1. Buka konten
  2. Buka menu utama
  3. Buka situs DW lainnya
PolitikMyanmar

Dua Tahun Kudeta Myanmar, AS dan Sekutu Beri Sanksi Tambahan

1 Februari 2023

AS, Kanada, Inggris, dan Australia menjatuhkan sanksi terhadap komisi pemilu, perusahaan energi, dan pertambangan di Myanmar. Sementara junta militer mengatakan akan mengadakan pemilu tahun ini.

Seorang tentara berjaga di Yangon
Junta merencanakan pemilu pada Agustus 2023Foto: NurPhoto/picture alliance

Menandai peringatan dua tahun kudeta militer Myanmar pada Rabu (01/02), Amerika Serikat (AS) dan sekutunya mengumumkan sanksi lebih lanjut terhadap negara tersebut.

AS bersama dengan Kanada, Inggris, dan Australia pada hari Selasa (31/01) memberlakukan sanksi terhadap Komisi Pemilihan Persatuan, perusahaan pertambangan, pejabat energi dan lainnya, sesuai pernyataan Departemen Keuangan AS.

Pernyataan itu merupakan yang pertama kalinya AS menargetkan pejabat perusahaan minyak dan gas Myanmar (MOGE), direktur pelaksana, dan wakil direktur pelaksana. Perusahaan energi tersebut adalah satu-satunya badan usaha milik negara penghasil pendapatan terbesar di Myanmar.

Sementara itu, Kanada menargetkan enam pejabat dan melarang ekspor, penjualan, pasokan, atau pengiriman bahan bakar penerbangan. Australia juga menargetkan anggota junta dan perusahaan yang dikelola militer.

Inggris pun memberi sanksi dengan menunjuk dua perusahaan dan dua orang yang membantu memasok angkatan udara Myanmar yang digunakan untuk melakukan kampanye pengeboman.

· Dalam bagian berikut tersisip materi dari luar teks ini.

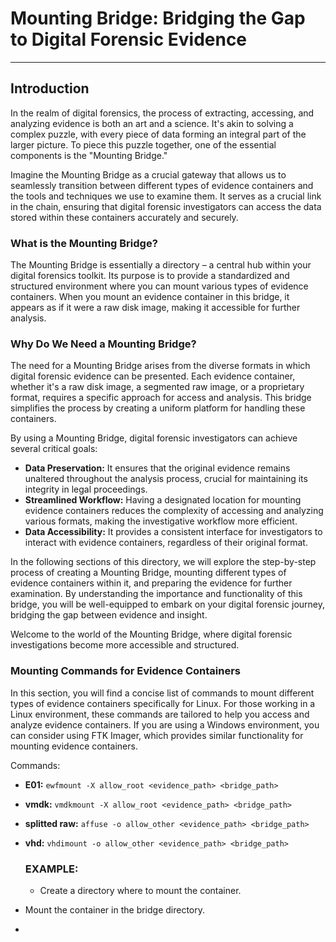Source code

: # **Mounting Bridge: Bridging the Gap to Digital Forensic Evidence**

---

## **Introduction**

In the realm of digital forensics, the process of extracting, accessing, and analyzing evidence is both an art and a science. It's akin to solving a complex puzzle, with every piece of data forming an integral part of the larger picture. To piece this puzzle together, one of the essential components is the "Mounting Bridge."

Imagine the Mounting Bridge as a crucial gateway that allows us to seamlessly transition between different types of evidence containers and the tools and techniques we use to examine them. It serves as a crucial link in the chain, ensuring that digital forensic investigators can access the data stored within these containers accurately and securely.

### What is the Mounting Bridge?

The Mounting Bridge is essentially a directory – a central hub within your digital forensics toolkit. Its purpose is to provide a standardized and structured environment where you can mount various types of evidence containers. When you mount an evidence container in this bridge, it appears as if it were a raw disk image, making it accessible for further analysis.

### Why Do We Need a Mounting Bridge?

The need for a Mounting Bridge arises from the diverse formats in which digital forensic evidence can be presented. Each evidence container, whether it's a raw disk image, a segmented raw image, or a proprietary format, requires a specific approach for access and analysis. This bridge simplifies the process by creating a uniform platform for handling these containers.

By using a Mounting Bridge, digital forensic investigators can achieve several critical goals:

- **Data Preservation:** It ensures that the original evidence remains unaltered throughout the analysis process, crucial for maintaining its integrity in legal proceedings.
- **Streamlined Workflow:** Having a designated location for mounting evidence containers reduces the complexity of accessing and analyzing various formats, making the investigative workflow more efficient.
- **Data Accessibility:** It provides a consistent interface for investigators to interact with evidence containers, regardless of their original format.

In the following sections of this directory, we will explore the step-by-step process of creating a Mounting Bridge, mounting different types of evidence containers within it, and preparing the evidence for further examination. By understanding the importance and functionality of this bridge, you will be well-equipped to embark on your digital forensic journey, bridging the gap between evidence and insight.

Welcome to the world of the Mounting Bridge, where digital forensic investigations become more accessible and structured.

### Mounting Commands for Evidence Containers

In this section, you will find a concise list of commands to mount different types of evidence containers specifically for Linux. For those working in a Linux environment, these commands are tailored to help you access and analyze evidence containers. If you are using a Windows environment, you can consider using FTK Imager, which provides similar functionality for mounting evidence containers.

Commands:

- **E01:** `ewfmount -X allow_root <evidence_path> <bridge_path>`
- **vmdk:** `vmdkmount -X allow_root <evidence_path> <bridge_path>`
- **splitted raw:** `affuse -o allow_other <evidence_path> <bridge_path>`
- **vhd:** `vhdimount -o allow_other <evidence_path> <bridge_path>`

  ### EXAMPLE:
  - Create a directory where to mount the container.
    

 -  Mount the container in the bridge directory.
  

-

Sanksi tersebut dijatuhkan ketika militer Myanmar telah melakukan pemboman udara dan serangan lain terhadap pasukan pro-demokrasi.

PBB peringatkan pemilu terencana kemungkinan "palsu"

Pada hari yang sama, penyelidik khusus independen PBB di Myanmar memperingatkan bahwa junta militer berencana untuk mencari legitimasi dengan mengatur pemilu "palsu" tahun ini.

"Anda tidak dapat memiliki pemilihan yang bebas dan adil ketika oposisi ditangkap, ditahan, disiksa, dan dieksekusi, jurnalis dilarang melakukan pekerjaannya, dan mengkritik militer adalah kejahatan," kata Tom Andrews di PBB.

Junta Myanmar pada bulan lalu menguraikan rencana untuk mengadakan pemilihan umum akhir tahun ini. Untuk melakukan itu, mereka seharusnya mencabut keadaan darurat nasional enam bulan sebelumnya.

Pengamat secara luas memperkirakan militer akan mengumumkan persiapan pemungutan suara pada pekan ini, dengan keadaan darurat akan berakhir pada hari Rabu (01/02).

Namun, pada hari Selasa (31/01) Dewan Keamanan dan Pertahanan Nasional yang ditunjuk oleh junta mengatakan keadaan negara itu "belum kembali normal".

Aturan bagi peserta pemilu

Junta baru-baru ini memperkenalkan peraturan baru bagi partai-partai peserta pemilu, yang mencakup peningkatan besar dalam keanggotaan mereka, sebuah langkah yang dapat mengesampingkan lawan-lawan militer.

Aturan tersebut mendukung Partai Persatuan Solidaritas dan Pembangunan, yang dikalahkan oleh Partai Liga Nasional untuk Demokrasi (NLD) pada pemilu 2015 dan 2020.

NLD dan negara-negara Barat mengecam pemilihan tersebut, dan mengatakan mereka tidak akan mengakui hasilnya.

John Sifton, Direktur Advokasi Asia untuk Human Rights Watch, mengatakan kepada Reuters bahwa AS masih belum menandingi sanksi yang lebih kuat yang diberlakukan oleh Uni Eropa.

"Akibatnya, langkah-langkah yang diambil sejauh ini belum cukup membebani junta untuk memaksanya mengubah perilakunya," katanya.

Para jenderal tertinggi Myanmar memimpin kudeta pada Februari 2021. Sejak saat itu negara tersebut mengalami ketidakstabilan, dengan memberlakukan tindakan keras terhadap perbedaan pendapat.

Menurut Asosiasi Bantuan Independen untuk Tahanan Politik, sebuah kelompok pengawas yang melacak pembunuhan dan penangkapan di Myanmar, 2.940 warga sipil telah tewas dan 17.572 telah ditangkap oleh pihak berwenang sejak militer mengambil alih.